Profitant de ses immenses capacités de gestion des données et de cartographie, le géant américain Google a déjà développé par le passé des sites de surveillance de la déforestation ou de suivi de certaines espèces menacées. Cette fois, c’est à la problématique majeure de la surpêche qu’il s’attaque. « Depuis une trentaine d’années, les pêcheurs attrapent de moins en moins de poissons. Dans de nombreuses régions du monde, les stocks sont surexploités. Pour leur permettre de se reconstituer, il est urgent de mettre en place davantage d’aires marines protégées, de lutter contre les techniques de pêche destructrices, et d’instaurer des quotas de prises plus restrictifs », estime Lasse Gustavsson.
Pour atteindre ces objectifs, un suivi mondial des flottes apparaît crucial. C’est là que Global Fishing Watch entre en jeu. L’outil se base sur les données du Système d’identification automatique (AIS, selon l’acronyme anglais), par lequel les bateaux communiquent entre eux leur position, leur direction et leur vitesse, via un réseau satellitaire. « Ce système largement utilisé à travers le monde a été développé à l’origine pour des raisons de sécurité, afin d’éviter que des navires entrent en collision. Nous avons eu l’idée de l’adapter pour la surveillance de la pêche », explique Brian Sullivan, l’ingénieur en charge du projet chez Google.
Analyse des trajectoires
Plus de 22 millions de données sont entrées dans le système AIS chaque jour. Global Fishing Watch filtre ces données, pour ne recueillir que celles qui émanent de bateaux de pêche, et pas des cargos par exemple. « Avec l’aide de scientifiques, nous avons aussi mis au point un algorithme qui analyse les trajectoires des navires, afin de pouvoir les représenter de la manière la plus lisible possible. Il est ainsi possible de savoir s’ils sont en déplacement ou en train de pêcher », relate Brian Sullivan.
Après s’être inscrit avec une simple adresse mail, l’utilisateur peut se rendre sur la plateforme et choisir la zone qui l’intéresse en zoomant. Chaque point lumineux correspond à un bateau de pêche sur lequel on peut cliquer pour en connaître le nom, la nationalité et les déplacements. Les données permettent de remonter jusqu’à 2012 et sont actualisées jusqu’à trois jours avant le moment où elles peuvent être consultées.

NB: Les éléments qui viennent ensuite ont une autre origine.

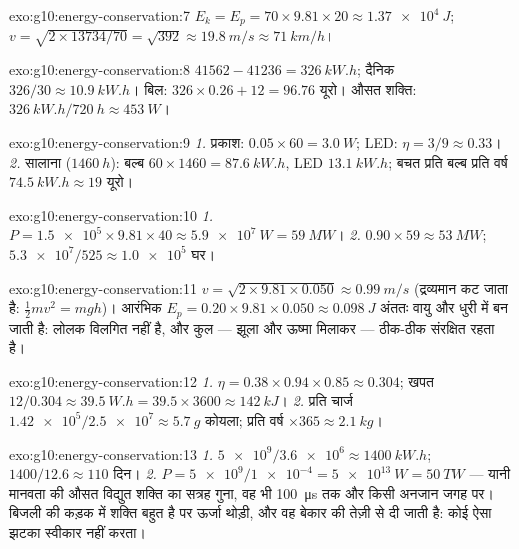 \begin{solution}{exo:g10:energy-conservation:7}
$E_k = E_p = 70 \times 9.81 \times 20 \approx \qty{1.37e4}{J}$; $v = \sqrt{2 \times 13734/70} = \sqrt{392} \approx \qty{19.8}{m/s}
\approx \qty{71}{km/h}$।
\end{solution}

\begin{solution}{exo:g10:energy-conservation:8}
$41562 - 41236 = \qty{326}{kW.h}$; दैनिक $326/30 \approx
\qty{10.9}{kW.h}$। बिल: $326 \times 0.26 + 12 = 96.76$ यूरो। औसत शक्ति: $\qty{326}{kW.h}/\qty{720}{h} \approx \qty{453}{W}$।
\end{solution}

\begin{solution}{exo:g10:energy-conservation:9}
\emph{1.} प्रकाश: $0.05 \times 60 = \qty{3.0}{W}$; LED: $\eta = 3/9 \approx 0.33$।
\emph{2.} सालाना ($\qty{1460}{h}$): बल्ब $60 \times 1460 = \qty{87.6}{kW.h}$, LED $\qty{13.1}{kW.h}$; बचत प्रति बल्ब प्रति
वर्ष $\qty{74.5}{kW.h} \approx 19$ यूरो।
\end{solution}

\begin{solution}{exo:g10:energy-conservation:10}
\emph{1.} $P = \num{1.5e5} \times 9.81 \times 40 \approx
\qty{5.9e7}{W} = \qty{59}{MW}$।
\emph{2.} $0.90 \times 59 \approx \qty{53}{MW}$; $\num{5.3e7}/525 \approx \num{1.0e5}$ घर।
\end{solution}

\begin{solution}{exo:g10:energy-conservation:11}
$v = \sqrt{2 \times 9.81 \times 0.050} \approx \qty{0.99}{m/s}$ (द्रव्यमान कट जाता है: $\tfrac12 m v^2 = mgh$)। आरंभिक $E_p = 0.20 \times 9.81 \times 0.050 \approx \qty{0.098}{J}$ अंततः वायु और धुरी
में  बन जाती है: लोलक विलगित नहीं है, और कुल --- झूला
और ऊष्मा मिलाकर --- ठीक-ठीक संरक्षित रहता है।
\end{solution}

\begin{solution}{exo:g10:energy-conservation:12}
\emph{1.} $\eta = 0.38 \times 0.94 \times 0.85 \approx 0.304$; खपत $12/0.304 \approx \qty{39.5}{W.h}
= 39.5 \times 3600 \approx \qty{142}{kJ}$।
\emph{2.} प्रति चार्ज $\num{1.42e5}/\num{2.5e7} \approx \qty{5.7}{g}$ कोयला; प्रति वर्ष $\times 365 \approx \qty{2.1}{kg}$।
\end{solution}

\begin{solution}{exo:g10:energy-conservation:13}
\emph{1.} $\num{5e9}/\num{3.6e6} \approx \qty{1400}{kW.h}$; $1400/12.6 \approx 110$ दिन।
\emph{2.} $P = \num{5e9}/\num{1e-4} = \qty{5e13}{W} = \qty{50}{TW}$ --- यानी मानवता की औसत विद्युत शक्ति का सत्रह
गुना, वह भी \qty{100}{\micro s} तक और किसी अनजान जगह पर। बिजली की कड़क में
शक्ति बहुत है पर ऊर्जा थोड़ी, और वह बेकार की तेज़ी से दी
जाती है: कोई  ऐसा झटका स्वीकार नहीं करता।
\end{solution}

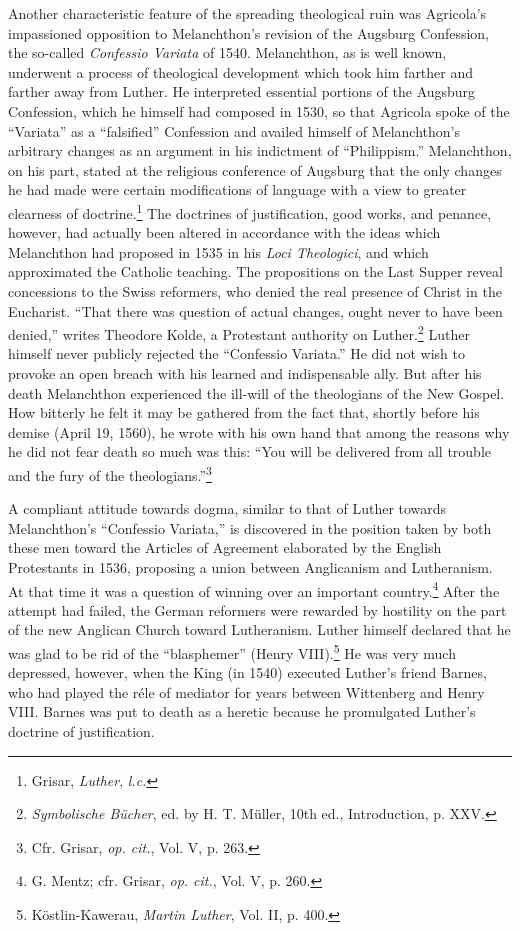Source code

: Another characteristic feature of the spreading theological ruin
was Agricola’s impassioned opposition to Melanchthon’s revision of
the Augsburg Confession, the so-called \textit{Confessio Variata} of 1540.
Melanchthon, as is well known, underwent a process of theological
development which took him farther and farther away from Luther.
He interpreted essential portions of the Augsburg Confession, which
he himself had composed in 1530, so that Agricola spoke of the “Variata”
as a “falsified” Confession and availed himself of Melanchthon’s
arbitrary changes as an argument in his indictment of “Philippism.”
Melanchthon, on his part, stated at the religious conference of Augsburg
that the only changes he had made were certain modifications
of language with a view to greater clearness of doctrine.\footnote{Grisar, \textit{Luther}, \textit{l.c.}}
 The doctrines
of justification, good works, and penance, however, had actually been
altered in accordance with the ideas which Melanchthon
had proposed in 1535 in his \textit{Loci Theologici}, and which approximated
the Catholic teaching. The propositions on the Last Supper reveal
concessions to the Swiss reformers, who denied the real presence of
Christ in the Eucharist. “That there was question of actual changes,
ought never to have been denied,” writes Theodore Kolde, a Protestant
authority on Luther.\footnote{\textit{Symbolische Bücher}, ed. by H. T. Müller, 10th ed., Introduction, p. XXV.}
Luther himself never publicly rejected
the “Confessio Variata.” He did not wish to provoke an open breach
with his learned and indispensable ally. But after his death Melanchthon
experienced the ill-will of the theologians of the New Gospel.
How bitterly he felt it may be gathered from the fact that, shortly
before his demise (April 19, 1560), he wrote with his own hand that
among the reasons why he did not fear death so much was this: “You
will be delivered from all trouble and the fury of the theologians.”\footnote{Cfr. Grisar, \textit{op. cit.}, Vol. V, p. 263.}

A compliant attitude towards dogma, similar to that of Luther
towards Melanchthon’s “Confessio Variata,” is discovered in the position
taken by both these men toward the Articles of Agreement
elaborated by the English Protestants in 1536, proposing a union between
Anglicanism and Lutheranism. At that time it was a question
of winning over an important country.\footnote{G. Mentz; cfr. Grisar, \textit{op. cit.}, Vol. V, p. 260.}
 After the attempt had
failed, the German reformers were rewarded by hostility on the part
of the new Anglican Church toward Lutheranism. Luther himself
declared that he was glad to be rid of the “blasphemer” (Henry
VIII).\footnote{Köstlin-Kawerau, \textit{Martin Luther}, Vol. II, p. 400.}
 He was very much depressed, however, when the King (in
1540) executed Luther’s friend Barnes, who had played the réle of
mediator for years between Wittenberg and Henry VIII. Barnes was
put to death as a heretic because he promulgated Luther’s doctrine
of justification.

Les porteurs du projet espèrent que les organisations de protection de l’environnement, les autorités, les journalistes et pourquoi pas les simples citoyens se serviront de ces données pour mieux surveiller les navires. Une des applications possibles est la surveillance des réserves marines protégées. Grâce aux images fournies par la plateforme, le gouvernement des îles Kiribati, dans l’océan Pacifique, a pu s’assurer que la pêche avait bien reculé dans l’aire protégée des îles Phoenix, où elle avait été interdite en 2015. La zone étant très vaste, il aurait été impossible de le contrôler sans l’aide des satellites.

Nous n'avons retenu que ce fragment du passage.